The Wyrms of &alon

205.1 - Imago


"Dr. Rathpalla?!"

Karl yelled, but no one seemed to hear him.

The roar of the triune fox had shattered air, space, and sky. One moment, Karl had been hurtling toward the ground while prismatic flames shot out from the fox's body. The next, he was somewhere else. Somewhere different.

The D'zd's world would have seemed mundane, in contrast.

It was not easy to see. Karl saw, but he scarcely understood what he was seeing. It was a struggle just to come up with the right words for it. Light and shadow had changed places, like the story of the Prince and the Pauper.

There was a sky, Karl was sure of that. It was overhead, and was too big to be anything else. A pair of Suns shone within it, but with darkness instead of light. Mountains sailed through that sky like galleons on the sea, casting brightness like shadow. Lush forests grew from the mountains' undersides in the colors of dreams. The air in between everything was hazy and dark.

"Dr. Rathpalla?"

But there was no response. Karl's song merely echoed.

Vitreous grass thumbed his underbelly like hardened gelatin. All the brush and sprigs and feather-shaped shrubs and paddle-leaved trees glowed, lighting the ambient dark, anti-shade twinkling beneath them.

In the distance, something bright moved. The motion caught Karl's attention and made him raise his neck and forepart in panic.

No, it was fog. It was just fog: pearlescent clouds drifting across the slope of the land, toward the sea embraced to the left. The "water" was richly patterned; light shimmered up from its depths like auroras. The bold glow reminded Karl of molten metal poured into a fresh mold. Black icebergs floated at the surface.

He'd never seen something so beautiful.

Then he heard wingbeats.

He raised his head and turned, slithering toward the sound. A flock of creatures flew by. They had radiant, wheel-shaped bodies, each with four, feathery wings.

Could he call them wheelbirds?

How did they live? What did they eat? And how? But the wheelbirds didn't have any faces, or mouths… or eyes.

Karl turned around, half-excited, half-terrified. "Geoffrey!" But there was no response.

"Geoffrey? Bever? Morgan?"

There was a rustling in the grass. Karl looked down. For a moment, he thought he saw some rabbits nestled nearby.

No, not rabbits. Rabbits had ears. These didn't. Their bodies were abstract, collections of smooth shapes floating close to one another, without anything to articulate them. No muscles. No sinew. No bones. Their heads were small globes with a hole that went all the way through.

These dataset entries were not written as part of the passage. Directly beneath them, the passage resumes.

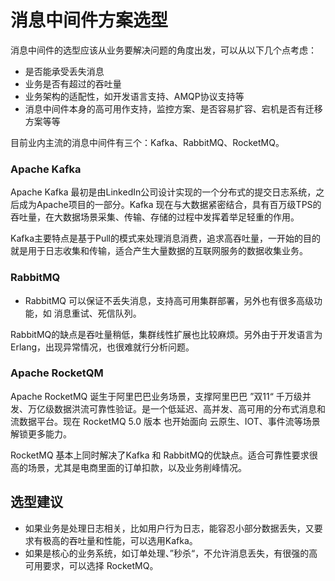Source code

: # 消息中间件方案选型

消息中间件的选型应该从业务要解决问题的角度出发，可以从以下几个点考虑：

- 是否能承受丢失消息
- 业务是否有超过的吞吐量
- 业务架构的适配性，如开发语言支持、AMQP协议支持等
- 消息中间件本身的高可用作支持，监控方案、是否容易扩容、宕机是否有迁移方案等等 

目前业内主流的消息中间件有三个：Kafka、RabbitMQ、RocketMQ。

### Apache Kafka

Apache Kafka 最初是由LinkedIn公司设计实现的一个分布式的提交日志系统，之后成为Apache项目的一部分。Kafka 现在与大数据紧密结合，具有百万级TPS的吞吐量，在大数据场景采集、传输、存储的过程中发挥着举足轻重的作用。


Kafka主要特点是基于Pull的模式来处理消息消费，追求高吞吐量，一开始的目的就是用于日志收集和传输，适合产生大量数据的互联网服务的数据收集业务。


### RabbitMQ

- RabbitMQ 可以保证不丢失消息，支持高可用集群部署，另外也有很多高级功能，如 消息重试、死信队列。

RabbitMQ的缺点是吞吐量稍低，集群线性扩展也比较麻烦。另外由于开发语言为 Erlang，出现异常情况，也很难就行分析问题。

### Apache  RocketQM

Apache RocketMQ 诞生于阿里巴巴业务场景，支撑阿里巴巴 ”双11“ 千万级并发、万亿级数据洪流可靠性验证。是一个低延迟、高并发、高可用的分布式消息和流数据平台。现在 RocketMQ 5.0 版本 也开始面向 云原生、IOT、事件流等场景解锁更多能力。

RocketMQ 基本上同时解决了Kafka 和 RabbitMQ的优缺点。适合可靠性要求很高的场景，尤其是电商里面的订单扣款，以及业务削峰情况。

## 选型建议

- 如果业务是处理日志相关，比如用户行为日志，能容忍小部分数据丢失，又要求有极高的吞吐量和性能，可以选用Kafka。
- 如果是核心的业务系统，如订单处理、”秒杀“，不允许消息丢失，有很强的高可用要求，可以选择 RocketMQ。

Karl slithered toward them.

Their bodies' oddments fell apart like so many toy blocks. The pieces tumbled across the glowing grass with spritely movements, rolling of their own accord until they cobbled back together again and sprinted away, disappearing into thickets of tinted lenses.

Karl was at a loss to explain it. He called for Geoffrey again, but no one came.

Will I be here forever?

He looked up at the sky again, watching more wheelbirds flitter by. A great splash broke at the water's surface. Gobs of luminous fluid snaked through the air. They bit their own tails and solidified into rings. Wings blossomed from them like fingers as they soared away.

Starting to panic, Karl slithered across the grass and down a hill, but then a melodious howl caught his attention. He turned his head toward the sound, eyes following the land's rising curve.

A winged fox leaped out from the brightness of a mountain cave and soared after a flock of wheelbirds. It only had two heads.

Was that a good thing? Bad?

Karl didn't know.

It seemed to be winging toward him.

"No. No no no no no…"

Karl spooled backward, tail winding past his head as he pushed off the ground and took flight, darting into a thick shaft of shadow.

But the fox didn't seem to notice him.

Karl slowed. The fox flew past.

"Huh?"

There were golden markings painted on the fox's wings. Looking at them was like looking at Mewnee writing: Karl knew it had to mean something, just as he knew he would probably never understand what it meant.

The wheelbirds noticed the fox. Their wingbeats quickened.

Below and behind them, the fox slobbered, eager and hungry.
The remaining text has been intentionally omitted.